- **PROMPT**
If a line in the material below has the string "mujer", copy it out.

═════ PROVIDED RECORDS

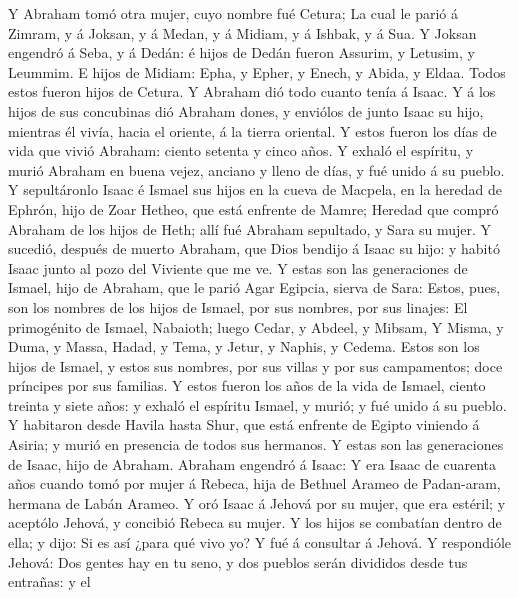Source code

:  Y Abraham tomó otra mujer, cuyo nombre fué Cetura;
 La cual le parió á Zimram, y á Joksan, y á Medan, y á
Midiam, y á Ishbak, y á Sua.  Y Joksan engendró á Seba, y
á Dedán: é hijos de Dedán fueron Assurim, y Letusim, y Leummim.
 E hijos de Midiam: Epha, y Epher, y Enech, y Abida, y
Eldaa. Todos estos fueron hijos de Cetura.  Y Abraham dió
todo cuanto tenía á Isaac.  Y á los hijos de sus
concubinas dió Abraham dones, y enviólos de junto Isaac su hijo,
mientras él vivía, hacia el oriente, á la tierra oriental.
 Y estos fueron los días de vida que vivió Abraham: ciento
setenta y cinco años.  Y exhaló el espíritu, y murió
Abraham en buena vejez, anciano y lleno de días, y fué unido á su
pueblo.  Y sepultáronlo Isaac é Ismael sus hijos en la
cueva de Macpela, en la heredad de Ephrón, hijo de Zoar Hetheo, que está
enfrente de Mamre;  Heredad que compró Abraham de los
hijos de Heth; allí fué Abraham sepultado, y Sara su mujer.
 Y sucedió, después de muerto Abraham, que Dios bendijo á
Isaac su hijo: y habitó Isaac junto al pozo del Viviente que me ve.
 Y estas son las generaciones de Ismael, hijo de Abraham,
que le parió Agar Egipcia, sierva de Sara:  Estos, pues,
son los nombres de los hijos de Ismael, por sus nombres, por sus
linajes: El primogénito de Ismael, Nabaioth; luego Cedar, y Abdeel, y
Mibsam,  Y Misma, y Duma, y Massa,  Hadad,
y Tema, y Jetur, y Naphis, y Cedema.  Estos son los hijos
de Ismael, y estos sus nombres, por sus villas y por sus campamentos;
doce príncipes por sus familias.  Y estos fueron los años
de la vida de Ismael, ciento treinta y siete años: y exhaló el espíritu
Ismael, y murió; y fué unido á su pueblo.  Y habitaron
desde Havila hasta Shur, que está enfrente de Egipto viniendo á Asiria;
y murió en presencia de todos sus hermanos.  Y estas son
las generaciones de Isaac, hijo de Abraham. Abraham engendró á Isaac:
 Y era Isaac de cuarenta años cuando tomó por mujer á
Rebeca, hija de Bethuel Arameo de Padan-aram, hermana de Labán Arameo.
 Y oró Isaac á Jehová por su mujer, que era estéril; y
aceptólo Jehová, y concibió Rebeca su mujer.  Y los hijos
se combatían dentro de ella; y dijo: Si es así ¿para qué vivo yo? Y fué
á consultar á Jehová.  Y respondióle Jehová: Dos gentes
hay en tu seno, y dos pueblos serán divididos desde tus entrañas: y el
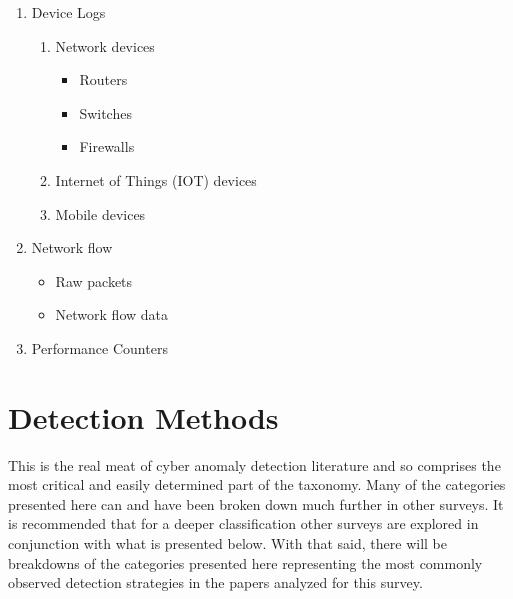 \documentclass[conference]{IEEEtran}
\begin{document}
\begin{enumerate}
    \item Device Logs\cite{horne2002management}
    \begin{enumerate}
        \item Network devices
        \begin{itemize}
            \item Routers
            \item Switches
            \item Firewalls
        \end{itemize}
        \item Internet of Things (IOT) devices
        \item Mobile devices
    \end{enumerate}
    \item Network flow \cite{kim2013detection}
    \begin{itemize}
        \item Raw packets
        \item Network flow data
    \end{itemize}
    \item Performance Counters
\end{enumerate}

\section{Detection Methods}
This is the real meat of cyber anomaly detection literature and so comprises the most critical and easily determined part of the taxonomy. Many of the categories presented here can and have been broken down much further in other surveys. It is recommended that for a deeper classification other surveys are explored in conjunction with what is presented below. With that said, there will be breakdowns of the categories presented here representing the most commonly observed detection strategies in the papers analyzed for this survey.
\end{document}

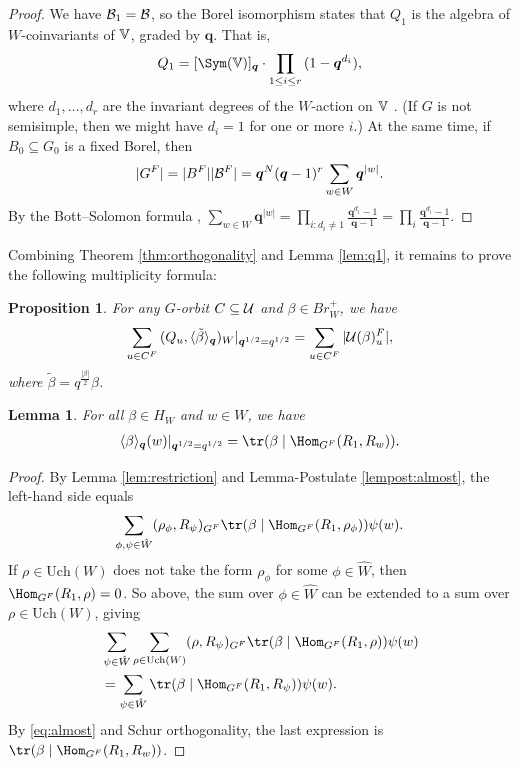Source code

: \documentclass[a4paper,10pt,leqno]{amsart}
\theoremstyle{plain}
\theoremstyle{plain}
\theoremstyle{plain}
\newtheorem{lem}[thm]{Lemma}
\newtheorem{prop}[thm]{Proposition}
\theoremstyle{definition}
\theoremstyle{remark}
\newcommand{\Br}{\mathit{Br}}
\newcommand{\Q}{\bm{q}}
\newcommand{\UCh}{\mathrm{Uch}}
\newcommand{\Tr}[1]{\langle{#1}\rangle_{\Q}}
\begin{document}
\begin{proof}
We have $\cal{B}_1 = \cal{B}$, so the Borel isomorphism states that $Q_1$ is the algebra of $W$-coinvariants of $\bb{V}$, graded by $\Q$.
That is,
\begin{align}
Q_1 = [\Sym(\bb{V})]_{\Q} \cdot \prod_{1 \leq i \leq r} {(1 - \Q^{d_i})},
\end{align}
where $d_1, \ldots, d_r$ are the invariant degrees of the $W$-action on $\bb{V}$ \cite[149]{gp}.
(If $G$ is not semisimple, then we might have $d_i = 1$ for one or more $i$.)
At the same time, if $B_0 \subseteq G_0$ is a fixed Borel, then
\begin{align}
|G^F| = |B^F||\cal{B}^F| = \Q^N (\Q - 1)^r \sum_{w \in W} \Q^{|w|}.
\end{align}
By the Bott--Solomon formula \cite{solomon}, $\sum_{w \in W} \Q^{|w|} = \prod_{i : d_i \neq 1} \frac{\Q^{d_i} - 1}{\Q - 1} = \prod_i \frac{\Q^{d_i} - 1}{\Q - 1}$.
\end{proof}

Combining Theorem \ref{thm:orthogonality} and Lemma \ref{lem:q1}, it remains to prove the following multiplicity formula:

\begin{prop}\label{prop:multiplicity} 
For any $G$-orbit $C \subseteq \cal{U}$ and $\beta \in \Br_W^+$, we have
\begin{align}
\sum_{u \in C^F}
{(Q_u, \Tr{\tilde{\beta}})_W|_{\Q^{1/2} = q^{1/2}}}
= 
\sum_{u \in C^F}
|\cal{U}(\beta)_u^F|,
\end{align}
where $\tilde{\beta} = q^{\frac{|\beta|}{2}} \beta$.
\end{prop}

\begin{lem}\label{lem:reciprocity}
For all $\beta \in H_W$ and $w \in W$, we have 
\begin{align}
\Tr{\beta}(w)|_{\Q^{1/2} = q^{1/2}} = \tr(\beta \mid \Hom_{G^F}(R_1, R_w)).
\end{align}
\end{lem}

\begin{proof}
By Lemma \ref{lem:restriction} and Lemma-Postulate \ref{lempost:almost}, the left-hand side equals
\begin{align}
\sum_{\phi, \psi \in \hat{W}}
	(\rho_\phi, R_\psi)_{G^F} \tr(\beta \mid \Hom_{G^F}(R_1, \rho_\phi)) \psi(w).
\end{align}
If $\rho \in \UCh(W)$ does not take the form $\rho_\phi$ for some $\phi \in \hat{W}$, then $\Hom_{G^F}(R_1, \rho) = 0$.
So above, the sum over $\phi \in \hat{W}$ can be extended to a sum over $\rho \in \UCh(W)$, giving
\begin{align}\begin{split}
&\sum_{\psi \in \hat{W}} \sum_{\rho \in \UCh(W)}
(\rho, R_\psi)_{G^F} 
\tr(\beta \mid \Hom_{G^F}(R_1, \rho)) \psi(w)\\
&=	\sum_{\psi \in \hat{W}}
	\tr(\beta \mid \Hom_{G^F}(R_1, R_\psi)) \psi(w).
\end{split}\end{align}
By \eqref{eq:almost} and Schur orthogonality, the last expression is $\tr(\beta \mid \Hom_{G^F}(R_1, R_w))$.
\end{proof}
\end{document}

══════════

- **RESULT**
:  Y Abraham tomó otra mujer, cuyo nombre fué Cetura;
hijos de Heth; allí fué Abraham sepultado, y Sara su mujer.
 Y era Isaac de cuarenta años cuando tomó por mujer á
 Y oró Isaac á Jehová por su mujer, que era estéril; y
aceptólo Jehová, y concibió Rebeca su mujer.  Y los hijos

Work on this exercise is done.